Introduction to Fortran

Fortran and CESM » Namelists

We mentioned namelists before, and now is our chance to discuss them. Fortran is a compiled programming language. This means all of your code is directly built into a machine language. This is one of the reasons that Fortran is faster than some other languages. However, once your program is compiled, if you change any code, you will have to recompile the entire program, which could take time for large code. When you don’t want to have to recompile code all the time, you can write your initial code to have choices built in to it that can be controlled by what is called a namelist.

Let’s give you an example because this might be hard to think about without one. Let’s assume we have some Fortran code that is written for BOTH Fahrenheit and Celsius, but you only want to output in one of those temperature scales.

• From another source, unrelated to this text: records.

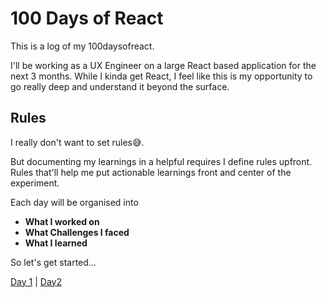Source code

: # 100 Days of React

This is a log of my 100daysofreact.

I'll be working as a UX Engineer on a large React based application for the next 3 months. While I kinda get React, I feel like this is my opportunity to go really deep and understand it beyond the surface.

## Rules
I really don't want to set rules😅.

But documenting my learnings in a helpful requires I define rules upfront. Rules that'll help me put actionable learnings front and center of the experiment. 

Each day will be organised into

- **What I worked on**
- **What Challenges I faced**
- **What I learned**

So let's get started... 

[Day 1](https://github.com/vickOnRails/100-days-of-react/tree/master/week1#day-1) | 
[Day2](https://github.com/vickOnRails/100-days-of-react/tree/master/week1#day-2)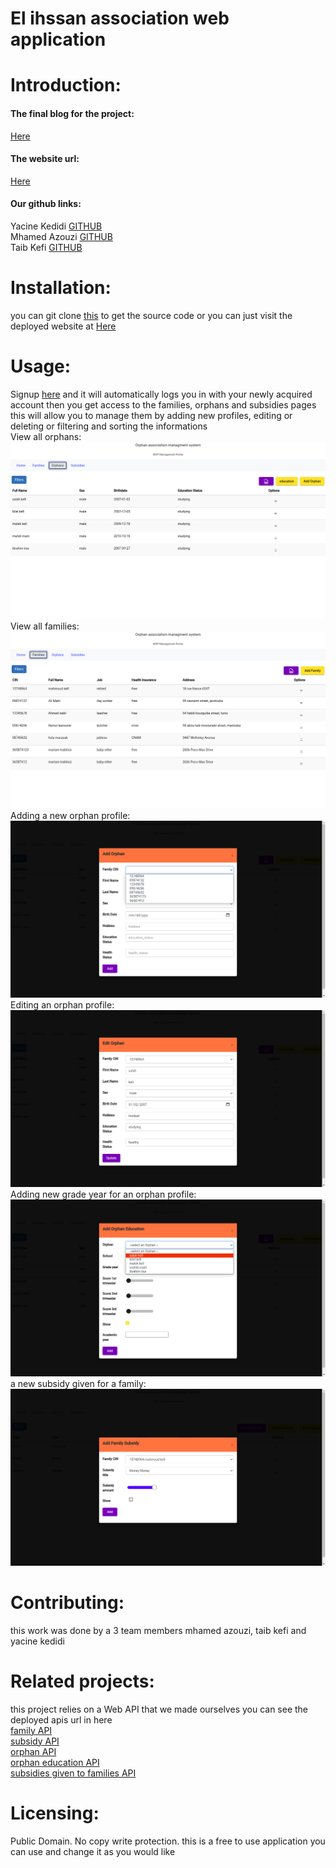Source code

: # El ihssan association web application
# Introduction:
#### The final blog for the project:  
[Here](https://www.linkedin.com/pulse/introduction-yacine-kedidi/?trackingId=6U1%2F%2Bah0WxA10cgTxhbOdw%3D%3D "Here")  
#### The website url:  
[Here](https://orphan-association.web.app/ "Here")
#### Our github links:  
Yacine Kedidi [GITHUB](https://github.com/yacinekedidi/ "GITHUB")  
Mhamed Azouzi [GITHUB](https://github.com/hunterxx0 "GITHUB")  
Taib Kefi [GITHUB](https://github.com/kefitaib "GITHUB")  
# Installation:  
you can git clone [this](https://github.com/yacinekedidi/django_app.git "this") to get the source code or you can just visit the deployed website at [Here](https://orphan-association.web.app/ "Here")  
# Usage:  
Signup [here](https://orphan-association.web.app/register "here") and it will automatically logs you in with your newly acquired account
then you get access to the families, orphans and subsidies pages this will allow you to manage them by adding new profiles, editing or deleting or filtering and sorting the informations  
View all orphans:
[![](https://github.com/yacinekedidi/django_app/blob/main/images/orphans_list.png)](https://github.com/yacinekedidi/django_app/blob/main/images/orphans_list.png)
View all families:
[![](https://github.com/yacinekedidi/django_app/blob/main/images/families_list.png)](https://github.com/yacinekedidi/django_app/blob/main/images/families_list.png)
Adding a new orphan profile:
[![](https://github.com/yacinekedidi/django_app/blob/main/images/adding-an-orphan-to-a-family.png)](https://github.com/yacinekedidi/django_app/blob/main/images/adding-an-orphan-to-a-family.png)
Editing an orphan profile:
[![](https://github.com/yacinekedidi/django_app/blob/main/images/editing-an-orphan.png)](https://github.com/yacinekedidi/django_app/blob/main/images/editing-an-orphan.png)
Adding new grade year for an orphan profile:
[![](https://github.com/yacinekedidi/django_app/blob/main/images/adding-education-year-for-an-orphan.png)](https://github.com/yacinekedidi/django_app/blob/main/images/adding-education-year-for-an-orphan.png)
a new subsidy given for a family:
[![](https://github.com/yacinekedidi/django_app/blob/main/images/giving-a-subsidy-to-a-family.png)](https://github.com/yacinekedidi/django_app/blob/main/images/giving-a-subsidy-to-a-family.png)

# Contributing:  
this work was done by a 3 team members mhamed azouzi, taib kefi and yacine kedidi

# Related projects:  
this project relies on a Web API that we made ourselves you can see the deployed apis url in here  
[family API](https://orph-assoc-api.herokuapp.com/family/ "family API")  
[subsidy API](https://orph-assoc-api.herokuapp.com/subsidy/ "subsidy API")  
[orphan API](https://orph-assoc-api.herokuapp.com/orphan/ "orphan API")  
[orphan education API](https://orph-assoc-api.herokuapp.com/orphaneducation/ "orphan education API")  
[subsidies given to families API](https://orph-assoc-api.herokuapp.com/familysubsidy/ "subsidies given to families API")  

# Licensing:  
Public Domain. No copy write protection. 
this is a free to use application you can use and change it as you would like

 if (namelist_Fahrenheit .EQ. .TRUE.) then      temp = ...      expressions else       temp = ...      expressions end if  print *, temp 

After compiling this code into test_code.exe, you would have to use a namelist file to control whether your output was in Fahrenheit or Celsius. You would do that with a command run from the Unix command line like so:

 test_code.exe < namelist.in 

The contents of namelist.in would look something like:

 & namelist.in       namelist_Fahrenheit = .TRUE.       namelist_start_hour = 12       namelist_pi = 3.1415       namelist_output_filename = ‘output.nc’ / 

In this example we started all of the variable names with “namelist_”, but this is not a requirement.

Note that the namelist variables don’t need to be declared. They are declared by the syntax used to set them.

  • Logicals are set to “.TRUE.” or “.FALSE.” (without the quotes)
  • Integers are set to numeric values without decimal places
  • Reals are set to numeric values with decimal places
  • Characters are set to strings wrapped in single quotes like ‘output.nc‘

These namelist variables decide how the compiled code is then run, which saves us a lot of time compiling. In the CESM model, namelists are used to help define the input and output files, the time steps, parameterizations choices, and other key characteristics for running the model.